Exercise:
Every entry must be transcribed without alteration.

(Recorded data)
****************************************
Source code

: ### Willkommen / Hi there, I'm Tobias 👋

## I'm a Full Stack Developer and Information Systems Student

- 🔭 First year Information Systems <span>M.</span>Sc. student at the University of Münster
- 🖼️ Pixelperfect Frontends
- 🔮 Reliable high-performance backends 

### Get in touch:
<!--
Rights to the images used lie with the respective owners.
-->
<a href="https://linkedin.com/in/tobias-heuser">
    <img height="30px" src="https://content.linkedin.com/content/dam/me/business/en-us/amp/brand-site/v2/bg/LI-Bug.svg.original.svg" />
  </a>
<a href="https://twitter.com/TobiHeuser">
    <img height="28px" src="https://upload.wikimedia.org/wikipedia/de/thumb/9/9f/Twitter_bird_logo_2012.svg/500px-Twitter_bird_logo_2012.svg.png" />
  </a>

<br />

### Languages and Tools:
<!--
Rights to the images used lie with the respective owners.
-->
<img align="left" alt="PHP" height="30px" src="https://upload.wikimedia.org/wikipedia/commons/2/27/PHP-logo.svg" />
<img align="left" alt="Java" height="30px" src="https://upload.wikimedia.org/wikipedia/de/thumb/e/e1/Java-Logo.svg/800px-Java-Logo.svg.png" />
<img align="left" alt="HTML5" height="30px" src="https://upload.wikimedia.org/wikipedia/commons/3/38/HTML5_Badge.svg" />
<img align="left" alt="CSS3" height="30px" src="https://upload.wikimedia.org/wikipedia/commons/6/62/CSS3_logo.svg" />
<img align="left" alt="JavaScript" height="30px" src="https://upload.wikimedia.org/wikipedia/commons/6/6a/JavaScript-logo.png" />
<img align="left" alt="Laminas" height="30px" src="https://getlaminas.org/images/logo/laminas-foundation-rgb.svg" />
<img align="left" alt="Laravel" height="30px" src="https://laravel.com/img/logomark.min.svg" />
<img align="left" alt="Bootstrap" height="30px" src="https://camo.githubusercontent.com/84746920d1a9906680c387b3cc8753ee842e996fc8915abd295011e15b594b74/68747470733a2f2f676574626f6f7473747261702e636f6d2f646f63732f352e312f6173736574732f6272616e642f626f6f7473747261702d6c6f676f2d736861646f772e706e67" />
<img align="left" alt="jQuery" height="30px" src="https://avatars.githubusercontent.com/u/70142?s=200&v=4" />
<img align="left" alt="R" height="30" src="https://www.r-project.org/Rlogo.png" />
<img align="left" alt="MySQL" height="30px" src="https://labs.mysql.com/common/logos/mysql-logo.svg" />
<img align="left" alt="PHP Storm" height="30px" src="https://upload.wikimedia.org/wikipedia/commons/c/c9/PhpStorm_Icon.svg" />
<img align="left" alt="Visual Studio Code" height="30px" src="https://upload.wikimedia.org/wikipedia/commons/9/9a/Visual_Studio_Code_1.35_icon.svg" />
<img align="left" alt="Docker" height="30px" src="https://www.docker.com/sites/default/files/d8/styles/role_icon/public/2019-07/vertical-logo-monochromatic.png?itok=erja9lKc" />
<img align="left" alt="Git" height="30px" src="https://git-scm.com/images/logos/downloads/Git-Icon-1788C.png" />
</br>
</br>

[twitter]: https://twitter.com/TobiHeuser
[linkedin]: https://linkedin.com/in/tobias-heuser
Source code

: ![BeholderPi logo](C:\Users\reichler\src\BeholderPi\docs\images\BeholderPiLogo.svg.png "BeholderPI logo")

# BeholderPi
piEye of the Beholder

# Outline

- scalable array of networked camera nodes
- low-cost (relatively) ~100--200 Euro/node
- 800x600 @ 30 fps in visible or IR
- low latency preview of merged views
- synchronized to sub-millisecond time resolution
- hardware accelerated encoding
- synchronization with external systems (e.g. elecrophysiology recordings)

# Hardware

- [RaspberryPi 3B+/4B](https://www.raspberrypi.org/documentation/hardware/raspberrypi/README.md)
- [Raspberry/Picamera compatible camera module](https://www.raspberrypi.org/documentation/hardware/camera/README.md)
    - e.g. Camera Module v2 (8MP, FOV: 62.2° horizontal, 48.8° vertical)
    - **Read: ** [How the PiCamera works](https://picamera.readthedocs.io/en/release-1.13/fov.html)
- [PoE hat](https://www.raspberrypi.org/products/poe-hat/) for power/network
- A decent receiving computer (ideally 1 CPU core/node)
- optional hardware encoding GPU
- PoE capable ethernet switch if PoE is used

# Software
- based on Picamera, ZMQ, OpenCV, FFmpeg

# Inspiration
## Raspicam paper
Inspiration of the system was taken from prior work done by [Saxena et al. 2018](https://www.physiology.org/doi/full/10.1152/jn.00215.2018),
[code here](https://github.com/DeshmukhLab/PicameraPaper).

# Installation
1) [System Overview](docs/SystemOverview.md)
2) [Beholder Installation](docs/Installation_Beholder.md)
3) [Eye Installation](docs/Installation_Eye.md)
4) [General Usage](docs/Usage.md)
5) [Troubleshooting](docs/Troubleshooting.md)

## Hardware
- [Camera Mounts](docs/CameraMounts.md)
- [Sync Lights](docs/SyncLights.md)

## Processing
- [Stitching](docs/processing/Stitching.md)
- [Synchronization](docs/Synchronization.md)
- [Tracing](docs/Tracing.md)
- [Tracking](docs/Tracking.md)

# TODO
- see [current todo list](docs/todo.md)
****************************************
Output for this exercise:
Source code

: ### Willkommen / Hi there, I'm Tobias 👋

## I'm a Full Stack Developer and Information Systems Student

- 🔭 First year Information Systems <span>M.</span>Sc. student at the University of Münster
- 🖼️ Pixelperfect Frontends
- 🔮 Reliable high-performance backends 

### Get in touch:
<!--
Rights to the images used lie with the respective owners.
-->
<a href="https://linkedin.com/in/tobias-heuser">
    <img height="30px" src="https://content.linkedin.com/content/dam/me/business/en-us/amp/brand-site/v2/bg/LI-Bug.svg.original.svg" />
  </a>
<a href="https://twitter.com/TobiHeuser">
    <img height="28px" src="https://upload.wikimedia.org/wikipedia/de/thumb/9/9f/Twitter_bird_logo_2012.svg/500px-Twitter_bird_logo_2012.svg.png" />
  </a>

<br />

### Languages and Tools:
<!--
Rights to the images used lie with the respective owners.
-->
<img align="left" alt="PHP" height="30px" src="https://upload.wikimedia.org/wikipedia/commons/2/27/PHP-logo.svg" />
<img align="left" alt="Java" height="30px" src="https://upload.wikimedia.org/wikipedia/de/thumb/e/e1/Java-Logo.svg/800px-Java-Logo.svg.png" />
<img align="left" alt="HTML5" height="30px" src="https://upload.wikimedia.org/wikipedia/commons/3/38/HTML5_Badge.svg" />
<img align="left" alt="CSS3" height="30px" src="https://upload.wikimedia.org/wikipedia/commons/6/62/CSS3_logo.svg" />
<img align="left" alt="JavaScript" height="30px" src="https://upload.wikimedia.org/wikipedia/commons/6/6a/JavaScript-logo.png" />
<img align="left" alt="Laminas" height="30px" src="https://getlaminas.org/images/logo/laminas-foundation-rgb.svg" />
<img align="left" alt="Laravel" height="30px" src="https://laravel.com/img/logomark.min.svg" />
<img align="left" alt="Bootstrap" height="30px" src="https://camo.githubusercontent.com/84746920d1a9906680c387b3cc8753ee842e996fc8915abd295011e15b594b74/68747470733a2f2f676574626f6f7473747261702e636f6d2f646f63732f352e312f6173736574732f6272616e642f626f6f7473747261702d6c6f676f2d736861646f772e706e67" />
<img align="left" alt="jQuery" height="30px" src="https://avatars.githubusercontent.com/u/70142?s=200&v=4" />
<img align="left" alt="R" height="30" src="https://www.r-project.org/Rlogo.png" />
<img align="left" alt="MySQL" height="30px" src="https://labs.mysql.com/common/logos/mysql-logo.svg" />
<img align="left" alt="PHP Storm" height="30px" src="https://upload.wikimedia.org/wikipedia/commons/c/c9/PhpStorm_Icon.svg" />
<img align="left" alt="Visual Studio Code" height="30px" src="https://upload.wikimedia.org/wikipedia/commons/9/9a/Visual_Studio_Code_1.35_icon.svg" />
<img align="left" alt="Docker" height="30px" src="https://www.docker.com/sites/default/files/d8/styles/role_icon/public/2019-07/vertical-logo-monochromatic.png?itok=erja9lKc" />
<img align="left" alt="Git" height="30px" src="https://git-scm.com/images/logos/downloads/Git-Icon-1788C.png" />
</br>
</br>

[twitter]: https://twitter.com/TobiHeuser
[linkedin]: https://linkedin.com/in/tobias-heuser
Source code

: ![BeholderPi logo](C:\Users\reichler\src\BeholderPi\docs\images\BeholderPiLogo.svg.png "BeholderPI logo")

# BeholderPi
piEye of the Beholder

# Outline

- scalable array of networked camera nodes
- low-cost (relatively) ~100--200 Euro/node
- 800x600 @ 30 fps in visible or IR
- low latency preview of merged views
- synchronized to sub-millisecond time resolution
- hardware accelerated encoding
- synchronization with external systems (e.g. elecrophysiology recordings)

# Hardware

- [RaspberryPi 3B+/4B](https://www.raspberrypi.org/documentation/hardware/raspberrypi/README.md)
- [Raspberry/Picamera compatible camera module](https://www.raspberrypi.org/documentation/hardware/camera/README.md)
    - e.g. Camera Module v2 (8MP, FOV: 62.2° horizontal, 48.8° vertical)
    - **Read: ** [How the PiCamera works](https://picamera.readthedocs.io/en/release-1.13/fov.html)
- [PoE hat](https://www.raspberrypi.org/products/poe-hat/) for power/network
- A decent receiving computer (ideally 1 CPU core/node)
- optional hardware encoding GPU
- PoE capable ethernet switch if PoE is used

# Software
- based on Picamera, ZMQ, OpenCV, FFmpeg

# Inspiration
## Raspicam paper
Inspiration of the system was taken from prior work done by [Saxena et al. 2018](https://www.physiology.org/doi/full/10.1152/jn.00215.2018),
[code here](https://github.com/DeshmukhLab/PicameraPaper).

# Installation
1) [System Overview](docs/SystemOverview.md)
2) [Beholder Installation](docs/Installation_Beholder.md)
3) [Eye Installation](docs/Installation_Eye.md)
4) [General Usage](docs/Usage.md)
5) [Troubleshooting](docs/Troubleshooting.md)

## Hardware
- [Camera Mounts](docs/CameraMounts.md)
- [Sync Lights](docs/SyncLights.md)

## Processing
- [Stitching](docs/processing/Stitching.md)
- [Synchronization](docs/Synchronization.md)
- [Tracing](docs/Tracing.md)
- [Tracking](docs/Tracking.md)

# TODO
- see [current todo list](docs/todo.md)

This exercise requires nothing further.